Le jouet des dieux ou le maître de sa propre partie ?
Un pantin ou une force vive ?
« Dieu ne joue pas aux dés », croyait Einstein. Les dieux de l’Olympe le faisaient, eux, sur la plaine de Troie. Ils jouaient même aux échecs et les pions portaient vos noms, Ulysse, Achille, Hector, Ménélas et Diomède, et vous, Agamemnon, Priam et Patrocle, et vous encore, Andromaque et Hélène. Comme ils disposaient de vous sur l’échiquier de leurs intrigues ! Avec quel cynisme et quelle désinvolture !

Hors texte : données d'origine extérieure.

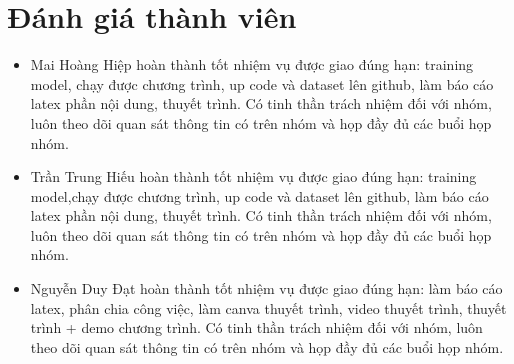 \chapter*{Đánh giá thành viên}
\label{danhgiathanhvien}
\begin{itemize}
    \item Mai Hoàng Hiệp hoàn thành tốt nhiệm vụ được giao đúng hạn: training model, chạy được chương trình, up code và dataset lên github, làm báo cáo latex phần nội dung, thuyết trình. Có tinh thần trách nhiệm đối với nhóm, luôn theo dõi quan sát thông tin có trên nhóm và họp đầy đủ các buổi họp nhóm.
    \item Trần Trung Hiếu hoàn thành tốt nhiệm vụ được giao đúng hạn: training model,chạy được chương trình, up code và dataset lên github, làm báo cáo latex phần nội dung, thuyết trình. Có tinh thần trách nhiệm đối với nhóm, luôn theo dõi quan sát thông tin có trên nhóm và họp đầy đủ các buổi họp nhóm.
    \item Nguyễn Duy Đạt hoàn thành tốt nhiệm vụ được giao đúng hạn: làm báo cáo latex, phân chia công việc, làm canva thuyết trình, video thuyết trình, thuyết trình + demo chương trình. Có tinh thần trách nhiệm đối với nhóm, luôn theo dõi quan sát thông tin có trên nhóm và họp đầy đủ các buổi họp nhóm.
\end{itemize}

Ô héros achéens et troyens, êtes-vous souverains de vos vies ? Ou jouets des habitants de l’Olympe à qui vous adressez tant de prières ?

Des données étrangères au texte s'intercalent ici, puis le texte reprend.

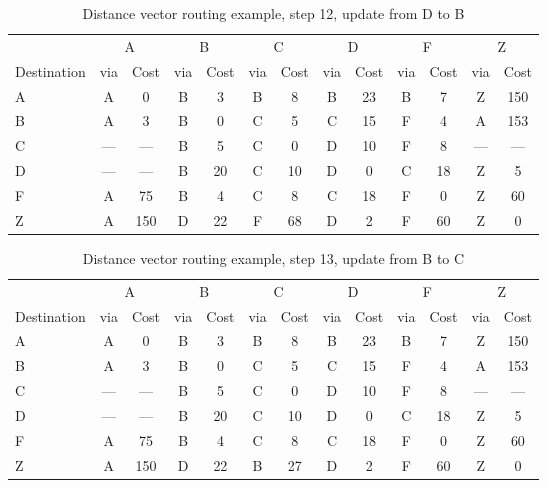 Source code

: \begin{table}
    \caption{Distance vector  routing example, step 12, update from D to B }
    \label{tab:dv:step:12}
\begin{tabular}{l|c|c|c|c|c|c|c|c|c|c|c|c}
    \toprule
      & \multicolumn{2}{c|}{A}&\multicolumn{2}{c|}{B}&\multicolumn{2}{c|}{C}&\multicolumn{2}{c|}{D}&\multicolumn{2}{c|}{F}&\multicolumn{2}{c|}{Z} \\
    Destination & via&Cost&via&Cost&via&Cost&via&Cost&via&Cost&via&Cost \\ 
    \midrule
    A & A & 0 &B & 3 &B & 8 &B & 23 &B & 7 &Z & 150 
 \\B & A & 3 &B & 0 &C & 5 &C & 15 &F & 4 &A & 153 
 \\C & --- & ---&B & 5 &C & 0 &D & 10 &F & 8 &--- & ---
 \\D & --- & ---&B & 20 &C & 10 &D & 0 &C & 18 &Z & 5 
 \\F & A & 75 &B & 4 &C & 8 &C & 18 &F & 0 &Z & 60 
 \\Z & A & 150 &D & 22 &F & 68 &D & 2 &F & 60 &Z & 0 
    \\ \bottomrule 
\end{tabular}
\end{table}
    

\begin{table}
    \caption{Distance vector  routing example, step 13, update from B to C }
    \label{tab:dv:step:13}
\begin{tabular}{l|c|c|c|c|c|c|c|c|c|c|c|c}
    \toprule
      & \multicolumn{2}{c|}{A}&\multicolumn{2}{c|}{B}&\multicolumn{2}{c|}{C}&\multicolumn{2}{c|}{D}&\multicolumn{2}{c|}{F}&\multicolumn{2}{c|}{Z} \\
    Destination & via&Cost&via&Cost&via&Cost&via&Cost&via&Cost&via&Cost \\ 
    \midrule
    A & A & 0 &B & 3 &B & 8 &B & 23 &B & 7 &Z & 150 
 \\B & A & 3 &B & 0 &C & 5 &C & 15 &F & 4 &A & 153 
 \\C & --- & ---&B & 5 &C & 0 &D & 10 &F & 8 &--- & ---
 \\D & --- & ---&B & 20 &C & 10 &D & 0 &C & 18 &Z & 5 
 \\F & A & 75 &B & 4 &C & 8 &C & 18 &F & 0 &Z & 60 
 \\Z & A & 150 &D & 22 &B & 27 &D & 2 &F & 60 &Z & 0 
    \\ \bottomrule 
\end{tabular}
\end{table}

Les dieux ne demandent pas à l’homme grec de se conformer à un dogme. Le monde mythologique n’est pas moral. La vertu ne se mesure pas à ce qui est licite ou illicite comme chez les mahométans, à ce qui est bon ou mauvais comme chez les chrétiens. Tout est franc sous le ciel antique : les dieux ont besoin des hommes pour leurs affaires personnelles.

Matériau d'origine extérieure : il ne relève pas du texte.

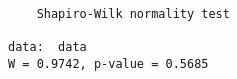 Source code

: \begin{verbatim} 

	Shapiro-Wilk normality test

data:  data
W = 0.9742, p-value = 0.5685

\end{verbatim}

Ce terrible vers de l’Iliade balaie nos prétentions de peser quoi que ce soit dans la balance. Glaucos s’adresse à Diomède :
Telles les races des feuilles, telles les races des hommes :
tantôt tombant sous le vent, tantôt s’accroissant innombrables,
sous la poussée des forêts, quand survient la saison printanière ;
ainsi, des générations : l’une croît et l’autre s’efface.
(Iliade, VI, 146-149.)
C’est un vers affreux et lucide !
Un vers d’avant la révélation monothéiste. Celle-ci renversera l’équation et juchera l’homme au pinacle du temple du vivant. Mais, dans la lumière antique, l’homme reste une paille ! Cette idée de l’inconsistance de nous-mêmes a traversé la philosophie. Des penseurs se sont relayés pour formuler l’idée de notre vacuité. Héraclite le premier avec sa vie comme passage éphémère. Le Bouddha et sa permanence de l’impermanence. Cioran, l’auteur de L’Inconvénient d’être né. Et le fameux mot de Céline : « C’est naître qu’il n’aurait pas fallu. » Nombreux furent les penseurs à ne pas croire à la suprématie de l’homme. Et voici Pindare, dans la VIIIe Pythique aux accents homériques : « Êtres éphémères ! Qu’est chacun de nous, que n’est-il pas ? L’homme est le rêve d’une ombre. »
N’est-ce pas l’écho de cette sentence de Zeus :
Rien ne mérite plus les gémissements que les hommes,
parmi tous les êtres vivants et marchant sur la terre.
(Iliade, XVII, 446-447.)
La seule fraternité de notre pauvre communauté humaine serait le sentiment d’appartenir à une race maudite ployant sous le faix du destin.